The tussle between the two conflicting natures is fascinating to read through Teresa’s and Elizabeth’s perspectives, and the shameful, unmotherly and very human thoughts that most likely creep into every frazzled parents’ brain at some point is empathized and acknowledged. This leads back to one of Kim’s goals for the book: to let other readers who are going through the same troubles know that it is okay and normal to have these thoughts and feelings.
“I feel really strongly that we have unrealistic and harmful expectations of mothers to always be Good Mothers, with a capital G and M—to be perfect,” she says in an interview with author Mira T. Lee. “So whatever I can do to tear those expectations down, I try to do, and writing is one of those ways.”
Miracle Creek is also an immigrant story modeled after Kim’s own experience when she and her parents came to the U.S. Keen on giving their daughter a better opportunity after finding out Kim’s teacher had punished her for thinking she could become president, her parents got the opportunity to work in a grocery store in a dangerous part of Baltimore. Having come from humble beginnings in Korea where they had lived in one room with no indoor plumbing and limited electricity, Kim’s life was transformed when she moved as a preteen to the U.S. to live with her relatives in a nice suburban neighborhood. Her newfound lifestyle came at a cost: her parents practically lived in the store and could no longer spend much time with her. Kim became rebellious and resentful as a result.

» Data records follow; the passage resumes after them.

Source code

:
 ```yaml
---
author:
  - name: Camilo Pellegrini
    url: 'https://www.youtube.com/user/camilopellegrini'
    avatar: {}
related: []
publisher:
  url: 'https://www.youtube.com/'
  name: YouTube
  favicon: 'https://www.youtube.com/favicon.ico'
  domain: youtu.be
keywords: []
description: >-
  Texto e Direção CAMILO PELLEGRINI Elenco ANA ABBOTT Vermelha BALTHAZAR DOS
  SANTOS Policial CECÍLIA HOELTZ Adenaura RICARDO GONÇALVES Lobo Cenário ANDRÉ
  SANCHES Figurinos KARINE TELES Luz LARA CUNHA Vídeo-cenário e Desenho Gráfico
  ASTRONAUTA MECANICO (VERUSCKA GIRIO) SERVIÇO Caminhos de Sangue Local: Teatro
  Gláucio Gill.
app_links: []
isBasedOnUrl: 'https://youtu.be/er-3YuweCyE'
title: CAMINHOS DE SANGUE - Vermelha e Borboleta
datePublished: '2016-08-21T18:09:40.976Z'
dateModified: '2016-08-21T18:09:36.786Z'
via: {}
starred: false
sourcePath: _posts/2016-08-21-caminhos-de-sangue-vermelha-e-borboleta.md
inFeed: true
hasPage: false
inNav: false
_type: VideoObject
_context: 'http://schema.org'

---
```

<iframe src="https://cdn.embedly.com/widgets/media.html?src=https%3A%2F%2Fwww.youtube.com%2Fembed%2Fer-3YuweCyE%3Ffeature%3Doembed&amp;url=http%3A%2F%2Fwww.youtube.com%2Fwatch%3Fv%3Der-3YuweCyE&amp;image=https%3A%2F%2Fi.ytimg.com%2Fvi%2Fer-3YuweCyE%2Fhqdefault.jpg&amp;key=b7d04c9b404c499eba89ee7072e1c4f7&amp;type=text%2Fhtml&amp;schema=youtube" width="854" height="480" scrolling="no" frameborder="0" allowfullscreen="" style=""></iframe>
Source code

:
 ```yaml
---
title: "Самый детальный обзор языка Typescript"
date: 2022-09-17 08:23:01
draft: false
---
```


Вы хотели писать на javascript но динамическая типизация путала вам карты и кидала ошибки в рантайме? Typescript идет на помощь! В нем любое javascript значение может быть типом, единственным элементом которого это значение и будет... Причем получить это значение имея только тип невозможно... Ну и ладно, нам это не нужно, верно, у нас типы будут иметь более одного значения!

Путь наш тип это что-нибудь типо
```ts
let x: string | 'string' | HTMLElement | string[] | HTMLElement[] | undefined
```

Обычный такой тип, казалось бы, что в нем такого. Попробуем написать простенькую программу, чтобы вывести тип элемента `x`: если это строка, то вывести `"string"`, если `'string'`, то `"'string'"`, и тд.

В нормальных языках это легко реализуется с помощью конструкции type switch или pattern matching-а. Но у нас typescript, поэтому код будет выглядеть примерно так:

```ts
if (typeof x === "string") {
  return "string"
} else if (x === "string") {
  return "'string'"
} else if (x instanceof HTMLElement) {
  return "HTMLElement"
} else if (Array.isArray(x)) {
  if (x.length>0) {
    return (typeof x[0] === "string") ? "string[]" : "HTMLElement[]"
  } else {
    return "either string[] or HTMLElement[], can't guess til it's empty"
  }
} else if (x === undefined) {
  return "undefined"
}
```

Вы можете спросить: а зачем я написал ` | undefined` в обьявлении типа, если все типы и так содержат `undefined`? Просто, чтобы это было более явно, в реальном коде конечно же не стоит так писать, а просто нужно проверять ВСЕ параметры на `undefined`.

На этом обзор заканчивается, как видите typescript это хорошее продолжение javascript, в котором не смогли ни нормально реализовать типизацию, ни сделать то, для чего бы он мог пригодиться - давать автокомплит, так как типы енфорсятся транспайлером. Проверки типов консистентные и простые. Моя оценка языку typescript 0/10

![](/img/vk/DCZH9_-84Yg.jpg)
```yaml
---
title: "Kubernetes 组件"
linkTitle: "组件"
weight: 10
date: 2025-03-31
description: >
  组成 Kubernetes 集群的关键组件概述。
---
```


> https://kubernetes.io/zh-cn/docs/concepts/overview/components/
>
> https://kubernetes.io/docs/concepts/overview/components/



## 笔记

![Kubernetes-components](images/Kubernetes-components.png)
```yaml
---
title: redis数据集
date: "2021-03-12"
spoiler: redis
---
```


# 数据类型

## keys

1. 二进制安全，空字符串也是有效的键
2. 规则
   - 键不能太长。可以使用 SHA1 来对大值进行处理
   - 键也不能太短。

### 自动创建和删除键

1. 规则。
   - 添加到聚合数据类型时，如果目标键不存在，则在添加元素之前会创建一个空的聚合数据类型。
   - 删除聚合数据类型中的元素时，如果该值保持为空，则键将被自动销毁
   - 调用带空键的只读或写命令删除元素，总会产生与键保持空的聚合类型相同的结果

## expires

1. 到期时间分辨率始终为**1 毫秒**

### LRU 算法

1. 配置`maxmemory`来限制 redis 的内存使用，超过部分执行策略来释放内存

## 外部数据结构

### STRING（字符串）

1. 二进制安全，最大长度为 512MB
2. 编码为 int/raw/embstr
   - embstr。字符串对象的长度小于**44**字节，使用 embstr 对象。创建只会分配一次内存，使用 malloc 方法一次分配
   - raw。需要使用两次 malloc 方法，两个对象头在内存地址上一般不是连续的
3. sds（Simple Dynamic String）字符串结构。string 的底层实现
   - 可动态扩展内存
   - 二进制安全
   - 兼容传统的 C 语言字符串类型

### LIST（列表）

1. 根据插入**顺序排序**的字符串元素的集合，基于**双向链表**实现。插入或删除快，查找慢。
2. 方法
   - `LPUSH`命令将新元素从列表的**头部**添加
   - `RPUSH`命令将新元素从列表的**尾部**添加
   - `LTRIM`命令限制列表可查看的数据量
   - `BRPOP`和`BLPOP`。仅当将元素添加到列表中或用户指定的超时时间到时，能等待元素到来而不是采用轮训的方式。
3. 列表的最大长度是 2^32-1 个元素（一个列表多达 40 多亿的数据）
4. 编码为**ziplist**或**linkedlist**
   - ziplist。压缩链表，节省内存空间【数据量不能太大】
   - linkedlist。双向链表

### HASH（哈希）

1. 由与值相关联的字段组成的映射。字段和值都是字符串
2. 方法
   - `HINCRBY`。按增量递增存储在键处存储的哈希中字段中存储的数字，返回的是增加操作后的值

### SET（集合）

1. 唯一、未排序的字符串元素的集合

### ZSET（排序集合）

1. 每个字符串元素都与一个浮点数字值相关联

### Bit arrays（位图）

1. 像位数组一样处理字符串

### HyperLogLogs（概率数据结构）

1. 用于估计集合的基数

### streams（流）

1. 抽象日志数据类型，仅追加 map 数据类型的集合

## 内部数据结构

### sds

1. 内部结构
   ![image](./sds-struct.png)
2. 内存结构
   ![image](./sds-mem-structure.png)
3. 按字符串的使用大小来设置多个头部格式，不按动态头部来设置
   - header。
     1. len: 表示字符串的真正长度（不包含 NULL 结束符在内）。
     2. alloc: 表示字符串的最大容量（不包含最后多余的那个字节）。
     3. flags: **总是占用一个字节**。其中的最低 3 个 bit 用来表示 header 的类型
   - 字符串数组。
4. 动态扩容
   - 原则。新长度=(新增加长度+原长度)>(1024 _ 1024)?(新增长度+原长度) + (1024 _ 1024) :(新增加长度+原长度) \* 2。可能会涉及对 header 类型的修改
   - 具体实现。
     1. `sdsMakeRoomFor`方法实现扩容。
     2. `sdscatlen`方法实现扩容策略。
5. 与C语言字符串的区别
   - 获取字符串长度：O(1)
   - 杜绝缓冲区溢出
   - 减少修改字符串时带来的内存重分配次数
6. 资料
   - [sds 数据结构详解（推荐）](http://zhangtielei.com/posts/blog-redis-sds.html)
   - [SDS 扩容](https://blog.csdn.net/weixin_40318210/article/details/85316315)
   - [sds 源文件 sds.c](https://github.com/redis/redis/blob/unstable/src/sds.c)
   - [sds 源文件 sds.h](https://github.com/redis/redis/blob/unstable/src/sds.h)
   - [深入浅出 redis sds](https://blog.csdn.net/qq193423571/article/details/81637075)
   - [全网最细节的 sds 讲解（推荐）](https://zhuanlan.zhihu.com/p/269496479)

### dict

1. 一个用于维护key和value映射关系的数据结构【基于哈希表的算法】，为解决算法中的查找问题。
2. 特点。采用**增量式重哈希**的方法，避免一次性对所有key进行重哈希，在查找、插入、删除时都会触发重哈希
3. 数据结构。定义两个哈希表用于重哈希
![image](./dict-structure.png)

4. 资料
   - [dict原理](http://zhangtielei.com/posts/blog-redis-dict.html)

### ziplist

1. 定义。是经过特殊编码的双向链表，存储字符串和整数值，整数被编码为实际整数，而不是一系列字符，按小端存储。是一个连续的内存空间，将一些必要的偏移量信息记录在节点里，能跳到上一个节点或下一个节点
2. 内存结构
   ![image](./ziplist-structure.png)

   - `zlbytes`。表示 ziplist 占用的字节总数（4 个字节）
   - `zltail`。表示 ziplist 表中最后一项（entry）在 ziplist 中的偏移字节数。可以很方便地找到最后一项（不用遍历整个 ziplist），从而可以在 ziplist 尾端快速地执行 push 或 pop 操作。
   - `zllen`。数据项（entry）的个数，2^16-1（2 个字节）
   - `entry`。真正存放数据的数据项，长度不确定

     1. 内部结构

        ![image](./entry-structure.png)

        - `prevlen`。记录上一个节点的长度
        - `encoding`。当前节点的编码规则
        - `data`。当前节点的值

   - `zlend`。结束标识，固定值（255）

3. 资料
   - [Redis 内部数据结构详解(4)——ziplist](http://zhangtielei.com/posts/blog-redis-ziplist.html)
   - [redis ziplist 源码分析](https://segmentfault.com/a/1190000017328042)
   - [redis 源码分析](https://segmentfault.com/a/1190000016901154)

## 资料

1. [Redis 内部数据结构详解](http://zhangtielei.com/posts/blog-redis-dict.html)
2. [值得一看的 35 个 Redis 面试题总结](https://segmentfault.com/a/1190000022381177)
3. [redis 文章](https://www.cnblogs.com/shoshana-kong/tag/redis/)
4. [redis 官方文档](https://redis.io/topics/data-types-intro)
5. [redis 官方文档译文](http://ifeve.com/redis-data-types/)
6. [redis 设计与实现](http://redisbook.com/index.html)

She also had to deal with bullying at school and went through a vulnerable period because she could not defend herself verbally. “This is probably another reason why I’m drawn to telling stories about autism, about people with communication difficulties,” said Kim. “I know what it’s like to be unable to communicate—the frustration and great pain that comes with that—and I can’t imagine what it would be like to live with that for your entire life.”
Part of the reason Kim wanted to write the story was because she wanted to try exploring the experience from her parents’ perspective and to revisit her own troubled times by re-examining her own experience. “The Yoos are basically my family, and [my parents] definitely recognize that,” said Kim. “My mom called after she finished the book the first time, and she was crying and apologized to me for everything they’d put me through, which of course, made me cry. I told her she was being silly, that this is a fictional work, but of course, we both knew that the emotional core of the Yoos’ story was our own.”
A nonstop page-turner, Miracle Creek is perfect for people who love their courtroom thrillers and whodunnit mysteries as well as people who enjoy reading narratives about immigrant experiences. An engrossing and compelling story with a diverse array of characters, Miracle Creek shows how lies and a lack of honesty and communication can lead to an explosion of problems and catastrophe. The end will be sure to have you anticipating more from this promising new author.